Spatial variation of soil phosphorus in the water level fluctuation zone of the Three Gorges Reservoir: Coupling effects of elevation and artificial restoration.

The water level fluctuation zone (WLFZ) is a distinctive and important component of the reservoir ecosystem. Due to periodic inundation, the fraction, spatial distribution, and chemical reactivity of soil phosphorus (P) within the WLFZ can potentially impact the loading of P into reservoir waters. However, a detailed study of this subject is lacking. In this study, the soil P in the WLFZ of the Three Gorges Reservoir, China, was examined using a combination of chemical sequential extraction, P NMR, and adsorption experiments. The results of chemical sequential extraction showed that HCl-P constituted the largest P pool among all P forms, with a mean concentration of 338 mg/kg. The content of HCl-P decreased significantly toward the dam, while the content of Res-P decreased in the opposite direction. The highest contents of most P forms and total P were observed at an elevation of 160 m. P NMR measurements showed that NaOH-EDTA P detectable in WLFZ soils at 145 m, 160 m, and 175 m elevation consisted mainly of orthophosphate and pyrophosphate, while NaOH-EDTA P contained phosphate monoesters and phosphate diesters, accounting for 1.4 % to 46.2 % of NaOH-EDTA TP. Adsorption experiments showed that soil P in the WLFZ was a potential P source for reservoir waters, with chemisorption being the dominant mechanism of P sequestration.

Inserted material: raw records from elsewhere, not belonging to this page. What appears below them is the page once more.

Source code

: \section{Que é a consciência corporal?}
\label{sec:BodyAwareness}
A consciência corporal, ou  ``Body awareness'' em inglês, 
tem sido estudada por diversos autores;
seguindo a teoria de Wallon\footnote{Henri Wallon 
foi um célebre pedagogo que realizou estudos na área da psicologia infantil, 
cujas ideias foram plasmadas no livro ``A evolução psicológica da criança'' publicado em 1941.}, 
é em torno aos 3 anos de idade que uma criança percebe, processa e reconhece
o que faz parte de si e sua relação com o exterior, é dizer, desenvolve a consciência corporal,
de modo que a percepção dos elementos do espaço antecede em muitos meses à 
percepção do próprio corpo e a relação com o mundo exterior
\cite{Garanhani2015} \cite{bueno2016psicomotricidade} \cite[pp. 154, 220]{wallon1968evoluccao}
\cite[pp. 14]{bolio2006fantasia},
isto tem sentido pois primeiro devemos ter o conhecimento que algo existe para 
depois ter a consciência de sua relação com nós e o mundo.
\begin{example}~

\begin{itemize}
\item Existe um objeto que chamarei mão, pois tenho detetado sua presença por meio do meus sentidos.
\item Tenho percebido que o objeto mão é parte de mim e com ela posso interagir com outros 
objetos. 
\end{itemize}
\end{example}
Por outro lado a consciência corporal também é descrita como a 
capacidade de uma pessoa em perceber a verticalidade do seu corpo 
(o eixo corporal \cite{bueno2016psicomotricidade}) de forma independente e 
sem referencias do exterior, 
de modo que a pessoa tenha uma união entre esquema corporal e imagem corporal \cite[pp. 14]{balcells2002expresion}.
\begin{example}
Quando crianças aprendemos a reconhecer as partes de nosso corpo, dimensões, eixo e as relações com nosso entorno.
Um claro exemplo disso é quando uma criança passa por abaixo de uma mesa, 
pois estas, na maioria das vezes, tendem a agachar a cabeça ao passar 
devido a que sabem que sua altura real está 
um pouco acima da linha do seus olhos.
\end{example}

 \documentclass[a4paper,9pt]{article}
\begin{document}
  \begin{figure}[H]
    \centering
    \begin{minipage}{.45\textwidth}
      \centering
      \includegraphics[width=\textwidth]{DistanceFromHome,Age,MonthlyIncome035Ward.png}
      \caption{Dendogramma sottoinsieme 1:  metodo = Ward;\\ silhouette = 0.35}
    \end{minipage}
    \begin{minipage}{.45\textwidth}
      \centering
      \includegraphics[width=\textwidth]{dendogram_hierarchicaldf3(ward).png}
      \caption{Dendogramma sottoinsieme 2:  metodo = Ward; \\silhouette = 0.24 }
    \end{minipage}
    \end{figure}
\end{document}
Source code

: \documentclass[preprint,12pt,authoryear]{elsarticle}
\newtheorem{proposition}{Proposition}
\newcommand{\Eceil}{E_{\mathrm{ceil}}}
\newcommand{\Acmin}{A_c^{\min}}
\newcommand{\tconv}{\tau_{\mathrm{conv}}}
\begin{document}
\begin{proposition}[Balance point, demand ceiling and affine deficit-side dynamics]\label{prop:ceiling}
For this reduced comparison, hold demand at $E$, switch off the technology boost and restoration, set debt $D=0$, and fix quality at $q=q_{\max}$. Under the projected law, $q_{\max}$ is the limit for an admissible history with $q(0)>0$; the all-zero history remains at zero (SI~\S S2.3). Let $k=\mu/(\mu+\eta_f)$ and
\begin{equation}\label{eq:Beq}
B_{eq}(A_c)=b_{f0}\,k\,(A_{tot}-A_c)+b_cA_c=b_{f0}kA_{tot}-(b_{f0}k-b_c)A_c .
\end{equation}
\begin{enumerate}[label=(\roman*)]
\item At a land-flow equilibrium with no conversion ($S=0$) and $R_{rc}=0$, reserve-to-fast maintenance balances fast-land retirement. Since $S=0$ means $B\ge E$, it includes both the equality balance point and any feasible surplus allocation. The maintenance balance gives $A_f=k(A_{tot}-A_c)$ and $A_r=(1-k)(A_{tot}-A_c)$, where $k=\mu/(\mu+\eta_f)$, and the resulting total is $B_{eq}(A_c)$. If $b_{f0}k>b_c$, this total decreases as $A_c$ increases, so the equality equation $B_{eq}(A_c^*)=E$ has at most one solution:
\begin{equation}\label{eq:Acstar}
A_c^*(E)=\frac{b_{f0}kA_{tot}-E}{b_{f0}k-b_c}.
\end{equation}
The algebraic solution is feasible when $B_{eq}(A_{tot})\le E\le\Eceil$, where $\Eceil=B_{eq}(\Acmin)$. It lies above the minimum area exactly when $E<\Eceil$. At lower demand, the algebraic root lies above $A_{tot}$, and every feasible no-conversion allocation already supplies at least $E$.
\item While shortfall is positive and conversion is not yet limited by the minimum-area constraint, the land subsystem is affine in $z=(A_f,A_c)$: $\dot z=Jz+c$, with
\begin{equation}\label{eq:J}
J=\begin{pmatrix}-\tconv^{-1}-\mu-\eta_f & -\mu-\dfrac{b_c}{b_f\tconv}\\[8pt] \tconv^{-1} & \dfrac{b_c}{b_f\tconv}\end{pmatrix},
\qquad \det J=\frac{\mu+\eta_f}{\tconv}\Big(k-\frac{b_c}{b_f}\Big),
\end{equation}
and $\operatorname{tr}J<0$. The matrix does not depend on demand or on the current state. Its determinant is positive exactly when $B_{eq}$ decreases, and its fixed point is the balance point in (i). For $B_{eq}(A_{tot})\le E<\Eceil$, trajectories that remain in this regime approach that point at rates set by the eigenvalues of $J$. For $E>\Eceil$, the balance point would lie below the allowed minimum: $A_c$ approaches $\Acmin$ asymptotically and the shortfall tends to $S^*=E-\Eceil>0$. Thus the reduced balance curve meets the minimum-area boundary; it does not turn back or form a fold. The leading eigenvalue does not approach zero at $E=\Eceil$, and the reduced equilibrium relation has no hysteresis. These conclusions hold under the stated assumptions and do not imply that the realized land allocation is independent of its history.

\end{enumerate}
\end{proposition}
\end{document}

The adsorption equilibrium concentration of WLFZ soil was lower at higher elevations (>170 m) compared to lower elevations (<150 m), exhibiting a decrease in the average maximum adsorption from 271 mg/kg to 192 mg/kg. Statistical analysis suggested that Ca and Fe content, particle size, elevation, and artificial restoration were key factors affecting the fraction and content of soil P in the WLFZ. Our findings contribute to an improved understanding of the behavior of soil P in the WLFZ of large reservoirs and its potential contribution to the reservoir waters.